(Data excerpts)
—————

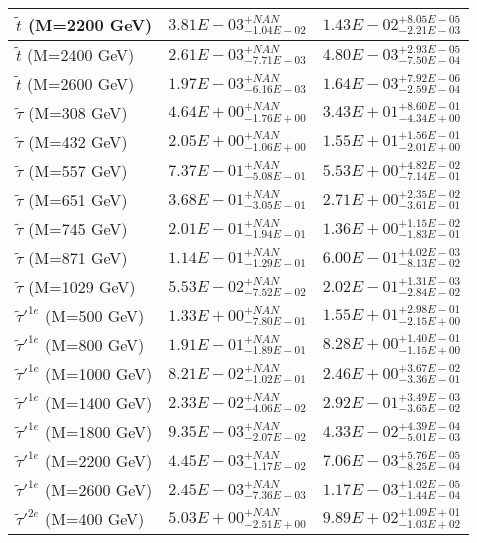 \documentclass{article}
\begin{document}
\begin{center}
\begin{tabular}{ |l|c|c| }
 \hline
 $\tilde{t}$ (M=2200 GeV) & $3.81E-03^{+NAN}_{-1.04E-02}$ & $1.43E-02^{+8.05E-05}_{-2.21E-03}$ \\
 \hline
 $\tilde{t}$ (M=2400 GeV) & $2.61E-03^{+NAN}_{-7.71E-03}$ & $4.80E-03^{+2.93E-05}_{-7.50E-04}$ \\
 \hline
 $\tilde{t}$ (M=2600 GeV) & $1.97E-03^{+NAN}_{-6.16E-03}$ & $1.64E-03^{+7.92E-06}_{-2.59E-04}$ \\
 \hline
 $\tilde{\tau}$ (M=308 GeV) & $4.64E+00^{+NAN}_{-1.76E+00}$ & $3.43E+01^{+8.60E-01}_{-4.34E+00}$ \\
 \hline
 $\tilde{\tau}$ (M=432 GeV) & $2.05E+00^{+NAN}_{-1.06E+00}$ & $1.55E+01^{+1.56E-01}_{-2.01E+00}$ \\
 \hline
 $\tilde{\tau}$ (M=557 GeV) & $7.37E-01^{+NAN}_{-5.08E-01}$ & $5.53E+00^{+4.82E-02}_{-7.14E-01}$ \\
 \hline
 $\tilde{\tau}$ (M=651 GeV) & $3.68E-01^{+NAN}_{-3.05E-01}$ & $2.71E+00^{+2.35E-02}_{-3.61E-01}$ \\
 \hline
 $\tilde{\tau}$ (M=745 GeV) & $2.01E-01^{+NAN}_{-1.94E-01}$ & $1.36E+00^{+1.15E-02}_{-1.83E-01}$ \\
 \hline
 $\tilde{\tau}$ (M=871 GeV) & $1.14E-01^{+NAN}_{-1.29E-01}$ & $6.00E-01^{+4.02E-03}_{-8.13E-02}$ \\
 \hline
 $\tilde{\tau}$ (M=1029 GeV) & $5.53E-02^{+NAN}_{-7.52E-02}$ & $2.02E-01^{+1.31E-03}_{-2.84E-02}$ \\
 \hline
 $\tilde{\tau}'^{1e}$ (M=500 GeV) & $1.33E+00^{+NAN}_{-7.80E-01}$ & $1.55E+01^{+2.98E-01}_{-2.15E+00}$ \\
 \hline
 $\tilde{\tau}'^{1e}$ (M=800 GeV) & $1.91E-01^{+NAN}_{-1.89E-01}$ & $8.28E+00^{+1.40E-01}_{-1.15E+00}$ \\
 \hline
 $\tilde{\tau}'^{1e}$ (M=1000 GeV) & $8.21E-02^{+NAN}_{-1.02E-01}$ & $2.46E+00^{+3.67E-02}_{-3.36E-01}$ \\
 \hline
 $\tilde{\tau}'^{1e}$ (M=1400 GeV) & $2.33E-02^{+NAN}_{-4.06E-02}$ & $2.92E-01^{+3.49E-03}_{-3.65E-02}$ \\
 \hline
 $\tilde{\tau}'^{1e}$ (M=1800 GeV) & $9.35E-03^{+NAN}_{-2.07E-02}$ & $4.33E-02^{+4.39E-04}_{-5.01E-03}$ \\
 \hline
 $\tilde{\tau}'^{1e}$ (M=2200 GeV) & $4.45E-03^{+NAN}_{-1.17E-02}$ & $7.06E-03^{+5.76E-05}_{-8.25E-04}$ \\
 \hline
 $\tilde{\tau}'^{1e}$ (M=2600 GeV) & $2.45E-03^{+NAN}_{-7.36E-03}$ & $1.17E-03^{+1.02E-05}_{-1.44E-04}$ \\
 \hline
 $\tilde{\tau}'^{2e}$ (M=400 GeV) & $5.03E+00^{+NAN}_{-2.51E+00}$ & $9.89E+02^{+1.09E+01}_{-1.03E+02}$ \\

\end{tabular}
\end{center}
\end{document}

—————

Each line above that includes the word "begin" is to be copied.

Answer to the problem
\begin{document}
\begin{center}
\begin{tabular}{ |l|c|c| }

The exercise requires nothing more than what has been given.